Llamaría a la doctora Fancher el lunes, iría a tenderse en el diván de cuero marrón; lloraría un poco, probablemente, y procuraría llegar a ser feliz.

Los hombres aguardaban en la esquina de Fox Hollow Lane.

Se obligó a caminar más de prisa.

Frank estaba esperando en la puerta iluminada de Bobbie. Los hombres conversaron con él y se volvieron a Joanna que avanzaba lentamente por el senderito.

Frank sonrió:

—Dice que sí, que lo hará con gusto si eso representa un alivio para usted.

Joanna entregó la linterna al hombre de la camisa verde. Su cara, ancha y curtida tenía una expresión enérgica; le sacó de los hombros su chaquetón y dijo:

—Nosotros esperaremos aquí.

—No es necesario que ella se...

—Sí, lo es. Ande, o volverá a empezar con sus cavilaciones.

Frank salió al umbral y anunció:

—Está en la cocina.

Joanna entró en la casa, y se sintió inmediatamente envuelta en su tibieza. Una música de rock trompeteó y aporreó desde el piso alto.

Recorrió el pasillo, flexionando las manos doloridas.
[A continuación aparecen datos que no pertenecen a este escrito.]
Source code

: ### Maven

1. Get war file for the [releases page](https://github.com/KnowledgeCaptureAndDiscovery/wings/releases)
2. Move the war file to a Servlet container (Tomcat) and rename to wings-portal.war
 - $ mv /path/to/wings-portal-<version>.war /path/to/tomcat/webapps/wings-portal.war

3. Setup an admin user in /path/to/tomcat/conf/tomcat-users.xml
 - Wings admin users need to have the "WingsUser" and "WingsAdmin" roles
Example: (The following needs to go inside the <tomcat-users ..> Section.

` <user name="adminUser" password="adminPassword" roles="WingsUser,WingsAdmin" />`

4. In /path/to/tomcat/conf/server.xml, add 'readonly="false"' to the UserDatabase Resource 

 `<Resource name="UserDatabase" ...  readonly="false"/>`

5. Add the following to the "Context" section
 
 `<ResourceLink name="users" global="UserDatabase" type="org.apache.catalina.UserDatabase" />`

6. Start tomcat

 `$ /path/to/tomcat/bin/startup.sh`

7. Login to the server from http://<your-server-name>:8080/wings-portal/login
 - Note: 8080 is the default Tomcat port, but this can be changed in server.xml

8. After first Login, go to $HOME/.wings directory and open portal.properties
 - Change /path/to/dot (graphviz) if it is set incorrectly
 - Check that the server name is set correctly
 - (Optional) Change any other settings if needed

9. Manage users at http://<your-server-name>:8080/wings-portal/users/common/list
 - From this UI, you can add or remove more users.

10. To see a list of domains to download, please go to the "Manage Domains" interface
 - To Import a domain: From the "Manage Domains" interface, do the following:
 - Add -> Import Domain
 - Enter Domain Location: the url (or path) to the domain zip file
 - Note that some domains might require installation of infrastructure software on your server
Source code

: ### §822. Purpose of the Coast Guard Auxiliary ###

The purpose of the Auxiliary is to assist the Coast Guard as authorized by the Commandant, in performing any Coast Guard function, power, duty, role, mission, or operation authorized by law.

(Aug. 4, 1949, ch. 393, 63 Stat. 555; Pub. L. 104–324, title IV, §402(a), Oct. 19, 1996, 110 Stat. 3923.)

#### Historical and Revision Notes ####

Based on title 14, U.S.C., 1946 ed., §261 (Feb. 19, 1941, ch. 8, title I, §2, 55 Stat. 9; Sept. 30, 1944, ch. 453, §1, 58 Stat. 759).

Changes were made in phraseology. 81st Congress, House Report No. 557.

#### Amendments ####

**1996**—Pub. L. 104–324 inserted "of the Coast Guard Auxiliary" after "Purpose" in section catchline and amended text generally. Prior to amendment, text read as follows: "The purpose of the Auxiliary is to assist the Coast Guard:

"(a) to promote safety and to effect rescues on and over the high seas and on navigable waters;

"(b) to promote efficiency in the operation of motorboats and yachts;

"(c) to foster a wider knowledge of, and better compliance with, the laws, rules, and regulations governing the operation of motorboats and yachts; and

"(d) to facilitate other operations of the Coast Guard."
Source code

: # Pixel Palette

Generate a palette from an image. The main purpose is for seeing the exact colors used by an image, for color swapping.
Bobbie estaba esperando, parada en la cocina; vestía pantalones rojos y delantal con una enorme margarita aplicada.

—Hola, Joanna —dijo, sonriendo.

Una Bobbie acicalada y pechugona. Pero no un robot.

—Hola —dijo Joanna. Se aferró a la jamba de la puerta, se reclinó y apoyó la cabeza.

—Lamento saber que estás en semejante estado.

—Lamento estar en él.

—No me importa cortarme un poco el dedo si eso va a sosegar tu mente.

Bobbie se dirigió a una alacena. Su andar era suave, parejo, gracioso. Abrió un cajón.

—Bobbie... —dijo Joanna. Cerró un momento los ojos, y los abrió de nuevo—. ¿Eres realmente Bobbie?

—Por supuesto que sí —dijo Bobbie con una cuchilla en la mano. Fue hasta el fregadero y añadió—: Acércate. Desde ahí. no puedes ver.

La música de rock atronó.

—¿Qué pasa arriba? —preguntó Joanna.

—No sé. Dave tiene allí a los chicos. Acércate. No puedes ver.

La cuchilla era grande y de hoja puntiaguda.

—Te vas a amputar la mano con esa cosa —dijo Joanna.

—Tendré cuidado —sonrió Bobbie—. Acércate. —Y le hizo una seña, empuñando la cuchilla.